**Task**
Every entry must be output exactly as it is written.
#### Available data
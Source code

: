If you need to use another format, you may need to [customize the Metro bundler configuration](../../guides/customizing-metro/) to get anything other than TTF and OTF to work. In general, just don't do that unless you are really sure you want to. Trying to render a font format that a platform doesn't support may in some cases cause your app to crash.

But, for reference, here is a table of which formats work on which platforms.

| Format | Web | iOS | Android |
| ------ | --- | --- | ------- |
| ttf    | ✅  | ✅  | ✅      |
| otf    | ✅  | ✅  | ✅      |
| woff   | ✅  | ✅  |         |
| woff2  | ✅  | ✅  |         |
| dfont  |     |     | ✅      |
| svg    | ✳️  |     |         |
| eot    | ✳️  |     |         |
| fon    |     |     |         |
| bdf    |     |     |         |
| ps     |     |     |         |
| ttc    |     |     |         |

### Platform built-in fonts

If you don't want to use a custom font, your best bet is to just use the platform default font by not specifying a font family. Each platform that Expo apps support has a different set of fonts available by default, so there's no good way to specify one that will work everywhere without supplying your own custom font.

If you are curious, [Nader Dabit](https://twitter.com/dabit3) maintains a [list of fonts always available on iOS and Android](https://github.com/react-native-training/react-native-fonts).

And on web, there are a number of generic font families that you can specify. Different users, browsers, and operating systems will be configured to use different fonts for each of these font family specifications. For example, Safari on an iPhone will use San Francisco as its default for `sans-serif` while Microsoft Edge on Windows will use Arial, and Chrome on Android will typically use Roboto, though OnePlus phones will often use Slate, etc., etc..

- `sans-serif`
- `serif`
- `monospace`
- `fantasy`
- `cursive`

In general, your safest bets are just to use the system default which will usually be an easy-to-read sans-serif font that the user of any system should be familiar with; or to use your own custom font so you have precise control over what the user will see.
########
**Solution to this problem**
Source code

:If you need to use another format, you may need to [customize the Metro bundler configuration](../../guides/customizing-metro/) to get anything other than TTF and OTF to work. In general, just don't do that unless you are really sure you want to. Trying to render a font format that a platform doesn't support may in some cases cause your app to crash.

But, for reference, here is a table of which formats work on which platforms.

| Format | Web | iOS | Android |
| ------ | --- | --- | ------- |
| ttf    | ✅  | ✅  | ✅      |
| otf    | ✅  | ✅  | ✅      |
| woff   | ✅  | ✅  |         |
| woff2  | ✅  | ✅  |         |
| dfont  |     |     | ✅      |
| svg    | ✳️  |     |         |
| eot    | ✳️  |     |         |
| fon    |     |     |         |
| bdf    |     |     |         |
| ps     |     |     |         |
| ttc    |     |     |         |

### Platform built-in fonts

If you don't want to use a custom font, your best bet is to just use the platform default font by not specifying a font family. Each platform that Expo apps support has a different set of fonts available by default, so there's no good way to specify one that will work everywhere without supplying your own custom font.

If you are curious, [Nader Dabit](https://twitter.com/dabit3) maintains a [list of fonts always available on iOS and Android](https://github.com/react-native-training/react-native-fonts).

And on web, there are a number of generic font families that you can specify. Different users, browsers, and operating systems will be configured to use different fonts for each of these font family specifications. For example, Safari on an iPhone will use San Francisco as its default for `sans-serif` while Microsoft Edge on Windows will use Arial, and Chrome on Android will typically use Roboto, though OnePlus phones will often use Slate, etc., etc..

- `sans-serif`
- `serif`
- `monospace`
- `fantasy`
- `cursive`

In general, your safest bets are just to use the system default which will usually be an easy-to-read sans-serif font that the user of any system should be familiar with; or to use your own custom font so you have precise control over what the user will see.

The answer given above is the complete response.